Centre for International Health, University of Otago, Dunedin, New Zealand.
Department of Medicine, University of Otago, Christchurch, New Zealand.
Zoonoses Public Health. 2020 Aug;67(5):496-505. doi: 10.1111/zph.12712. Epub 2020 May 6.
Many infectious diseases lack robust estimates of incidence from endemic areas, and extrapolating incidence when there are few locations with data remains a major challenge in burden of disease estimation. We sought to combine sentinel surveillance with community behavioural surveillance to estimate leptospirosis incidence. We administered a questionnaire gathering responses on established locally relevant leptospirosis risk factors and recent fever to livestock-owning community members across six districts in northern Tanzania and applied a logistic regression model predicting leptospirosis risk on the basis of behavioural factors that had been previously developed among patients with fever in Moshi Municipal and Moshi Rural Districts. We aggregated probability of leptospirosis by district and estimated incidence in each district by standardizing probabilities to those previously estimated for Moshi Districts. We recruited 286 community participants: Hai District (n = 11), Longido District (59), Monduli District (56), Moshi Municipal District (103), Moshi Rural District (44) and Rombo District (13). The mean predicted probability of leptospirosis by district was Hai 0.029 (0.005, 0.095), Longido 0.071 (0.009, 0.235), Monduli 0.055 (0.009, 0.206), Moshi Rural 0.014 (0.002, 0.049), Moshi Municipal 0.015 (0.004, 0.048) and Rombo 0.031 (0.006, 0.121). We estimated the annual incidence (upper and lower bounds of estimate) per 100,000 people of human leptospirosis among livestock owners by district as Hai 35 (6, 114), Longido 85 (11, 282), Monduli 66 (11, 247), Moshi Rural 17 (2, 59), Moshi Municipal 18 (5, 58) and Rombo 47 (7, 145). Use of community behavioural surveillance may be a useful tool for extrapolating disease incidence beyond sentinel surveillance sites.

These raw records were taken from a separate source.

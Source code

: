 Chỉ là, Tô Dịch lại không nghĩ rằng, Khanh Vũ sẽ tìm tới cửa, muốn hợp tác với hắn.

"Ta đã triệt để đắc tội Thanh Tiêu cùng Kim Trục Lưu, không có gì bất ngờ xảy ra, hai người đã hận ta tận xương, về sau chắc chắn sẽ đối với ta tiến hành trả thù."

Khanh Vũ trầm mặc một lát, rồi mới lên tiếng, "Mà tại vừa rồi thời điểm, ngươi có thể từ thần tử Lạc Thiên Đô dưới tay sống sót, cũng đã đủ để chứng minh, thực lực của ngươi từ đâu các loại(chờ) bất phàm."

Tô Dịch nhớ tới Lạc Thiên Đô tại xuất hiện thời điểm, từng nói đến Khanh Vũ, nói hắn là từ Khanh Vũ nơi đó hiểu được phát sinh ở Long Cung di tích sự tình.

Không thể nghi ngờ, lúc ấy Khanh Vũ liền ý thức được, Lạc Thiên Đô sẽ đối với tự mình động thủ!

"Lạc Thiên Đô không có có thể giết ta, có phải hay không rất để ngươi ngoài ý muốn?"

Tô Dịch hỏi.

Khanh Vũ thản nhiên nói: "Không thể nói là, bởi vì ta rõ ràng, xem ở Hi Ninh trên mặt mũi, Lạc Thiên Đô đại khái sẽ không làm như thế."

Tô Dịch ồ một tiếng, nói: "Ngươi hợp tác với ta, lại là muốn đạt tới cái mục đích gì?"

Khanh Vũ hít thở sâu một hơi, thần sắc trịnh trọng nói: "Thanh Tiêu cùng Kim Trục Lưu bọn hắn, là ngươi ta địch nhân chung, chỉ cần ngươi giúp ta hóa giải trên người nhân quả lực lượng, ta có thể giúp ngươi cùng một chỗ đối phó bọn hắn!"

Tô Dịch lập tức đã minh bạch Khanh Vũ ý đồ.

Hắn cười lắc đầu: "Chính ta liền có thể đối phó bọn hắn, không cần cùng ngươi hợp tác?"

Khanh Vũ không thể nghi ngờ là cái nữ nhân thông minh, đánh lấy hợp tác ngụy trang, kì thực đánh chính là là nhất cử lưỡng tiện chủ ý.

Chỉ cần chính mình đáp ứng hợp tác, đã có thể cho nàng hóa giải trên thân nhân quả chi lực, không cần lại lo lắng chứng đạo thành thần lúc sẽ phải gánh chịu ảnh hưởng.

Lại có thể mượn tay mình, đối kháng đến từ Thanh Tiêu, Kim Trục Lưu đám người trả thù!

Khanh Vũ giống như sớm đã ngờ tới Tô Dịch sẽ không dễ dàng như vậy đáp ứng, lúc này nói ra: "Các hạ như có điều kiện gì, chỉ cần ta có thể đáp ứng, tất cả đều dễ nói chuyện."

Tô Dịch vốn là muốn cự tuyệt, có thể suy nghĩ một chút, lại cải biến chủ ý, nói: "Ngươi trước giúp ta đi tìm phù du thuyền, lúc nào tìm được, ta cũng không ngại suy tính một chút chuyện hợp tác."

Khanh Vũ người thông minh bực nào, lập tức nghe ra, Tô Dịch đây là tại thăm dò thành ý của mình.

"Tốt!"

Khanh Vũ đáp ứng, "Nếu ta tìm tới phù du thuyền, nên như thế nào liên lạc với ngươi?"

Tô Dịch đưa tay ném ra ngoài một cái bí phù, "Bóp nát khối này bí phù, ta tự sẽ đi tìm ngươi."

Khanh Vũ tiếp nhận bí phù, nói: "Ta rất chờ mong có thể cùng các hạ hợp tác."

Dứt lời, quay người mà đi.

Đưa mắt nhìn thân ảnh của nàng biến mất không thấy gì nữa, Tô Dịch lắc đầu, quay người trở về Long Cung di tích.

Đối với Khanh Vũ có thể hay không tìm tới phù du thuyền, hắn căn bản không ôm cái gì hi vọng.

许多传染病在地方性流行地区缺乏对发病率的可靠估计,而在数据较少的情况下推断发病率仍然是疾病负担估计的一个主要挑战。我们试图结合哨点监测和社区行为监测来估计钩端螺旋体病的发病率。我们向六个坦桑尼亚北部地区的牲畜饲养社区成员发放了一份调查问卷,收集了有关当地相关钩端螺旋体病风险因素和近期发热的信息,并应用逻辑回归模型预测了基于先前在莫希市和莫希农村地区发热患者中开发的行为因素的钩端螺旋体病风险。我们按地区汇总钩端螺旋体病的发病概率,并通过将概率标准化为莫希地区先前估计的概率来估计每个地区的发病率。我们招募了 286 名社区参与者:Hai 区(n=11)、Longido 区(59)、Monduli 区(56)、Moshi 市(103)、Moshi 农村区(44)和 Rombo 区(13)。按地区划分,平均预测钩端螺旋体病的概率为 Hai 区 0.029(0.005,0.095)、Longido 区 0.071(0.009,0.235)、Monduli 区 0.055(0.009,0.206)、Moshi 农村区 0.014(0.002,0.049)、Moshi 市 0.015(0.004,0.048)和 Rombo 区 0.031(0.006,0.121)。我们估计了每个区牲畜饲养者中人类钩端螺旋体病的年发病率(估计值的上限和下限),每 10 万人为 Hai 区 35(6,114)、Longido 区 85(11,282)、Monduli 区 66(11,247)、Moshi 农村区 17(2,59)、Moshi 市 18(5,58)和 Rombo 区 47(7,145)。使用社区行为监测可能是一种有用的工具,可以在哨点监测点之外推断疾病发病率。